The nadir came in June, at a competition at Skydive Paraclete XP in Raeford, North Carolina, in round seven. “My mind was not in the right place,” Perelman said, grimacing. “I flew terribly. We had the high score for that round and won the competition, which you would expect you would be happy about, but it was the most miserable I had ever felt. I didn’t care that we won the round or the competition. I felt like I had let myself and my team down. And I had a mini mental breakdown. Not even mini … I had an actual breakdown, and I had no idea what to do. I could barely make myself wake up in the morning to train.”
Finally, he didn’t think he could take any more. He opened up about his experience to his teammates. Perelman said, “The team was like, ‘Welcome to Airspeed. We have all been through that. You are not alone. That’s what joining Airspeed is. It brings out all the demons that you have, and that’s the hardest part of the job.’ I wasn’t special or damaged or anything like that. Knowing that was a massive release.”
He started approaching training with a different mindset. Perelman reports that he still felt all the anxiety and all the nerves, but it made it “one notch easier to push through in the mornings.” That’s what he needed.
This Is What We Do
Finally, it was time: the USPA Nationals. The big one. This was what the entire year had been about.
Perelman remembers that the whole team felt good going in. They collectively decided that only Hemlin would look at the scores during the competition day. That had been the strategy for the other competitions, and it had worked; it helped to avoid being influenced by the current rankings. Round one saw a good Airspeed performance, but Rhythm ended up beating them by two points regardless. Hemlin knew, but he was sworn not to share it. At the end of the day, when round seven’s scores were posted, Airspeed was up by only one point.
“I suddenly realized it was a neck-and-neck competition,” Perelman said. “The idea that we would not win the U.S. Nationals had not passed through my head. But there it was.”
Round eight—next up—was a really technical, difficult, nail-biting round. In addition to being nervous about the difficulty of that round, there was a whole new set of nerves and stress: Not only was this round already going to be difficult, but Airspeed was in a knock-down, drag-out fight with Rhythm. There was no room for error. The team had to nail it. It wasn’t a choice.
“That night I had a realization,” Perelman said. “We are Airspeed. This is what we do. There is no giving up. There is no letting anyone else take this away. I uprooted my entire life and my wife’s entire life to move to Arizona to do this. Everything I have dealt with this past year to get here, no, I am not letting them take this away from me. I am not letting anyone take this away from the team. This is why we are here.”

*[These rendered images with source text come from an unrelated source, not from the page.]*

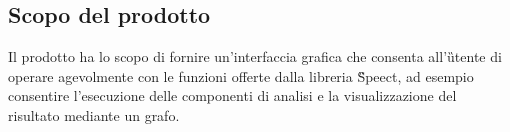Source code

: \subsection{Scopo del prodotto}
Il prodotto ha lo scopo di fornire un'interfaccia grafica che consenta all'\G{utente} di operare agevolmente con le funzioni offerte
dalla libreria \G{Speect}, ad esempio  consentire l'esecuzione delle componenti di analisi e la 
visualizzazione del risultato mediante un grafo.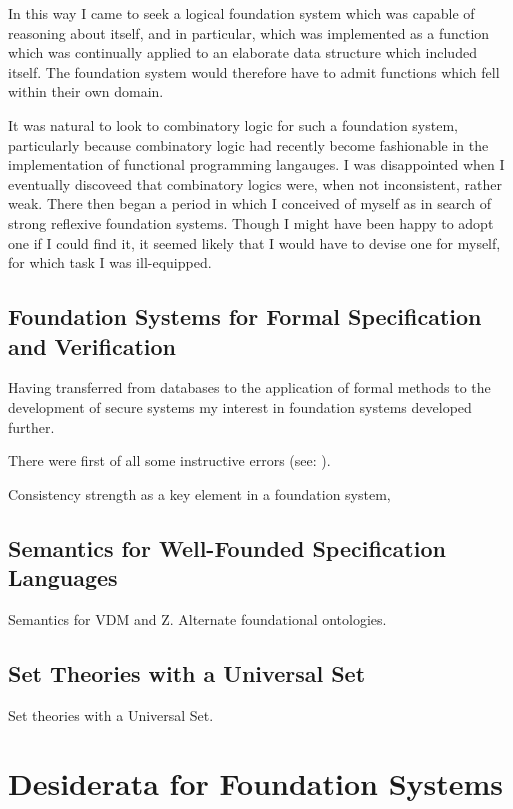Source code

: \documentclass[numreferences]{rbjk}
\begin{document}
\begin{article}
In this way I came to seek a logical foundation system which was capable of reasoning about itself, and in particular, which was implemented as a function which was continually applied to an elaborate data structure which included itself.
The foundation system would therefore have to admit functions which fell within their own domain.

It was natural to look to combinatory logic for such a foundation system, particularly because combinatory logic had recently become fashionable in the implementation of functional programming langauges.
I was disappointed when I eventually discoveed that combinatory logics were, when not inconsistent, rather weak.
There then began a period in which I conceived of myself as in search of strong reflexive foundation systems.
Though I might have been happy to adopt one if I could find it, it seemed likely that I would have to devise one for myself, for which task I was ill-equipped. 

\subsection{Foundation Systems for Formal Specification and Verification}

Having transferred from databases to the application of formal methods to the development of secure systems my interest in foundation systems developed further.

There were first of all some instructive errors (see: \cite{jones86a,jones86b}).

Consistency strength as a key element in a foundation system,

\subsection{Semantics for Well-Founded Specification Languages}

Semantics for VDM and Z.
Alternate foundational ontologies.

\subsection{Set Theories with a Universal Set}
Set theories with a Universal Set.

\section{Desiderata for Foundation Systems}


\end{article}
\end{document}

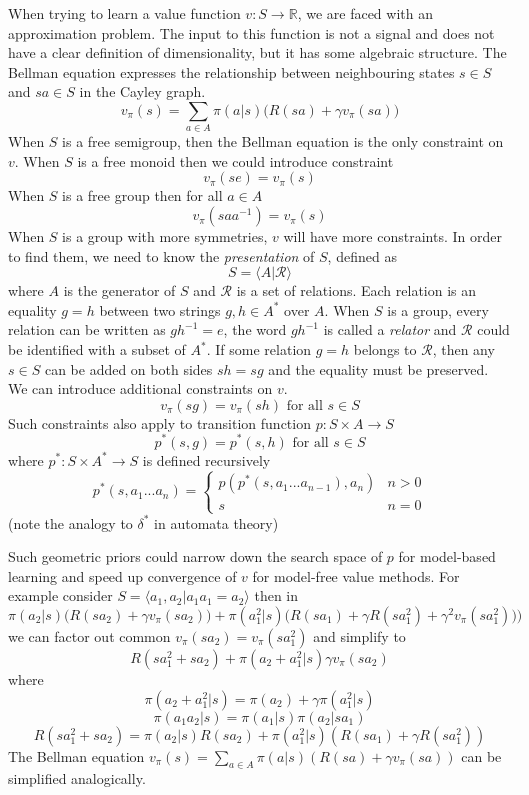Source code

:\documentclass[12pt]{article}
\begin{document}
When trying to learn a value function $v:S\rightarrow \mathbb{R}$, we are faced with an approximation problem. The input to this function is not a signal and does not have a clear definition of dimensionality, but it has some algebraic structure.  The Bellman equation expresses the relationship between neighbouring states $s\in S$ and $sa\in S$ in the Cayley graph.
\[
v_\pi(s) = \sum_{a\in A} \pi(a|s)\big(R(sa)+\gamma v_\pi(sa)\big)
\]
When $S$ is a free semigroup, then the Bellman equation is the only constraint on $v$. When $S$ is a free monoid then we could introduce constraint
\[
v_\pi(se) = v_\pi(s)
\]
When $S$ is a free group then for all $a\in A$ 
\[
v_\pi(saa^{-1}) = v_\pi(s)
\]
When $S$ is a group with more symmetries, $v$ will have more constraints. In order to find them, we need to know the \textit{presentation} of $S$, defined as
\[
S = \langle A \vert \mathcal{R} \rangle
\]
where $A$ is the generator of $S$ and $\mathcal{R}$ is a set of relations. Each relation is an equality $g=h$ between two strings $g,h\in A^*$ over $A$. When $S$ is a group, every relation can be written as $gh^{-1}=e$, the word $gh^{-1}$ is called a \textit{relator} and $\mathcal{R}$ could be identified with a subset of $A^*$.
If some relation $g=h$ belongs to $\mathcal{R}$, then any $s\in S$ can be added on both sides $sh=sg$ and the equality must be preserved.  We can introduce additional constraints on $v$.  
\[
v_\pi(sg) = v_\pi(sh) \text{ for all }s\in S 
\]
Such constraints also apply to transition function $p:S\times A \rightarrow S$ 
\[
p^*(s,g)= p^*(s,h) \text{ for all }s\in S 
\]
where $p^*:S\times A^* \rightarrow S$ is defined recursively
\begin{equation*}
p^*(s, a_1 ... a_n) = \begin{cases}
		p(p^*(s, a_1 ... a_{n-1}),a_n) & n>0\\
		s & n=0
	\end{cases}
\end{equation*}
(note the analogy to $\delta^*$ in automata theory)

Such geometric priors could narrow down the search space of $p$  for model-based learning and speed up convergence of $v$ for model-free value methods. For example consider $S=\langle a_1,a_2 | a_1a_1=a_2 \rangle$ then in
\[
\pi(a_2|s)\big(R(sa_2)+\gamma v_\pi(sa_2)\big)+\pi(a_1^2|s)\big(R(sa_1)+\gamma R(sa_1^2)+\gamma^2 v_\pi(sa_1^2))\big) 
\]
we can factor out common $v_\pi(sa_2)=v_\pi(sa_1^2)$ and simplify to
\[R(sa_1^2+sa_2) + \pi(a_2+a_1^2|s) \gamma v_\pi(sa_2) \]
where 
\[
\pi(a_2+a_1^2|s)=\pi(a_2)+\gamma \pi(a_1^2|s)
\]
\[
\pi(a_1a_2|s)=\pi(a_1|s)\pi(a_2|sa_1)
\]
\[
R(sa_1^2+sa_2)=\pi(a_2|s)R(sa_2)+\pi(a_1^2|s)(R(sa_1)+\gamma R(sa_1^2))
\]
The Bellman equation $v_\pi(s) = \sum_{a\in A} \pi(a|s)(R(sa)+\gamma v_\pi(sa))$ can be simplified analogically.
\end{document}
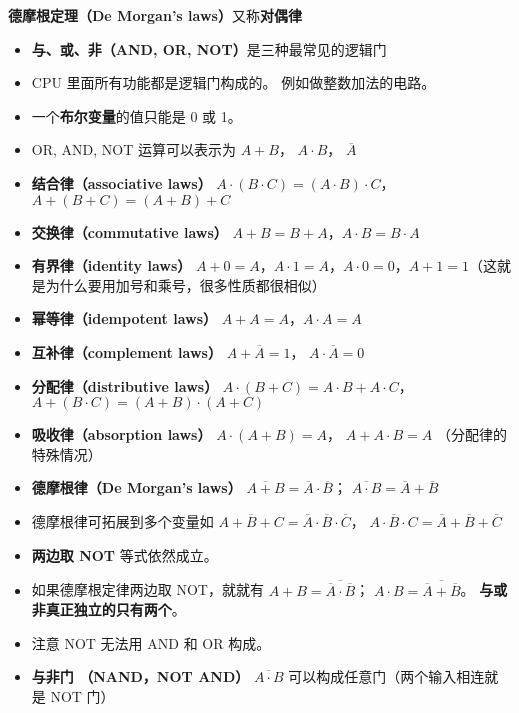 
\begin{issues}
\issueDraft
\end{issues}

\textbf{德摩根定理（De Morgan's laws）}又称\textbf{对偶律}

\begin{itemize}
\item \textbf{与、或、非（AND, OR, NOT）}是三种最常见的逻辑门
\item CPU 里面所有功能都是逻辑门构成的。 例如做整数加法的电路。
\item 一个\textbf{布尔变量}的值只能是 0 或 1。
\item OR, AND, NOT 运算可以表示为 $A + B$， $A\cdot B$， $\overline A$
\item \textbf{结合律（associative laws）} $A\cdot(B\cdot C) = (A\cdot B)\cdot C$， $A+(B+C)=(A+B)+C$
\item \textbf{交换律（commutative laws）} $A+B=B+A$，$A\cdot B=B\cdot A$
\item \textbf{有界律（identity laws）} $A+0=A$，$A\cdot 1=A$，$A\cdot 0 = 0$，$A+1=1$（这就是为什么要用加号和乘号，很多性质都很相似）
\item \textbf{幂等律（idempotent laws）} $A+A=A$，$A\cdot A=A$
\item \textbf{互补律（complement laws）} $A+\overline A = 1$， $A\cdot \overline A = 0$
\item \textbf{分配律（distributive laws）} $A\cdot(B+C)=A\cdot B+A\cdot C$， $A+(B\cdot C) = (A+B)\cdot(A+C)$
\item \textbf{吸收律（absorption laws）} $A\cdot(A+B) = A$， $A+A\cdot B = A$ （分配律的特殊情况）
\item \textbf{德摩根律（De Morgan's laws）} $\overline{A+B} = \overline A \cdot \overline B$； $\overline{A \cdot B} = \overline A + \overline B$
\item 德摩根律可拓展到多个变量如 $\overline{A+B+C} = \overline A \cdot \overline B \cdot \overline C$， $\overline{A \cdot B\cdot C} = \overline A + \overline B + \overline C$
\item \textbf{两边取 NOT} 等式依然成立。
\item 如果德摩根定律两边取 NOT，就就有 $A+B = \overline{\overline A \cdot \overline B}$； $A \cdot B = \overline{\overline A + \overline B}$。 \textbf{与或非真正独立的只有两个}。
\item 注意 NOT 无法用 AND 和 OR 构成。
\item \textbf{与非门 （NAND，NOT AND）} $\overline{A\cdot B}$ 可以构成任意门（两个输入相连就是 NOT 门）

\end{itemize}
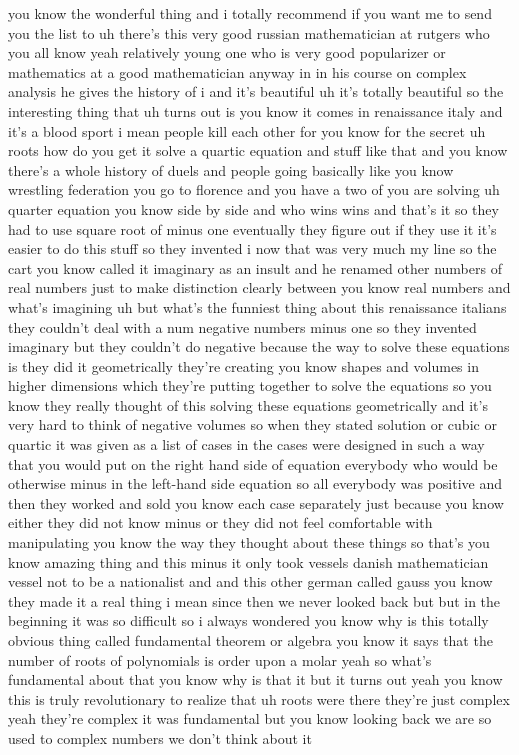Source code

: \begin{description}
you know the wonderful thing and i totally recommend if you want me to send you the list to uh there's this very good russian mathematician at rutgers who you all know yeah relatively young one who is very good popularizer or mathematics at a good mathematician anyway in in his course on complex analysis he gives the history of i and it's beautiful uh it's totally beautiful so the interesting thing that uh turns out is you know it comes in renaissance italy and it's a blood sport i mean people kill each other for you know for the secret uh roots how do you get it solve a quartic equation and stuff like that and you know there's a whole history of duels and people going basically like you know wrestling federation you go to florence and you have a two of you are solving uh quarter equation you know side by side and who wins wins and that's it so they had to use square root of minus one eventually they figure out if they use it it's easier to do this stuff so they invented i now that was very much my line so the cart you know called it imaginary as an insult and he renamed other numbers of real numbers just to make distinction clearly between you know real numbers and what's imagining uh but what's the funniest thing about this renaissance italians they couldn't deal with a num negative numbers minus one so they invented imaginary but they couldn't do negative because the way to solve these equations is they did it geometrically they're creating you know shapes and volumes in higher dimensions which they're putting together to solve the equations so you know they really thought of this solving these equations geometrically and it's very hard to think of negative volumes so when they stated solution or cubic or quartic it was given as a list of cases in the cases were designed in such a way that you would put on the right hand side of equation everybody who would be otherwise minus in the left-hand side equation so all everybody was positive and then they worked and sold you know each case separately just because you know either they did not know minus or they did not feel comfortable with manipulating you know the way they thought about these things so that's you know amazing thing and this minus it only took vessels danish mathematician vessel not to be a nationalist and and this other german called gauss you know they made it a real thing i mean since then we never looked back but but in the beginning it was so difficult so i always wondered you know why is this totally obvious thing called fundamental theorem or algebra you know it says that the number of roots of polynomials is order upon a molar yeah so what's fundamental about that you know why is that it but it turns out yeah you know this is truly revolutionary to realize that uh roots were there they're just complex yeah they're complex it was fundamental but you know looking back we are so used to complex numbers we don't think about it


\end{description}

Airspeed showed up the next day after “a pretty stressful night’s sleep,” but with crystallized resolve. They flew the round. They beat Rhythm by four points. They kept up the pressure. They won at the USPA Nationals. Mission accomplished.
In Black and White
That mission, of course, leads to a never-ending trail of follow-up missions. Airspeed, after all, is a year-after-year project, a herculean effort of nanoseconds shaved. And now, Perelman knew that in addition to his work in the sky and in the tunnel, he would also have to face some interior work that he’d never had to tackle in his life before the team. Airspeed went on, as the U.S. Team, to beat the Russians and take the bronze medal in a tiebreaker round during the 2nd Fédération Aéronautique Internationale World Championships of Indoor Skydiving in Montreal, Canada, last October. In that tiebreaker round, the team set an FAI World Record for the highest score in a single round, but Perelman was still plagued by self-doubt. To get to the bottom of it, he put pen to paper. In December, he wrote himself a letter that asked, “What do I need to do to become a world champion?”
Perelman said, “As I wrote all this stuff down, all of the mess that was in me that I didn’t know was in me just started coming out: my insecurities, how I truly felt about a lot of stuff I kind of took for granted. It was so eye-opening to see it in black and white and realize consciously what had been going through my head.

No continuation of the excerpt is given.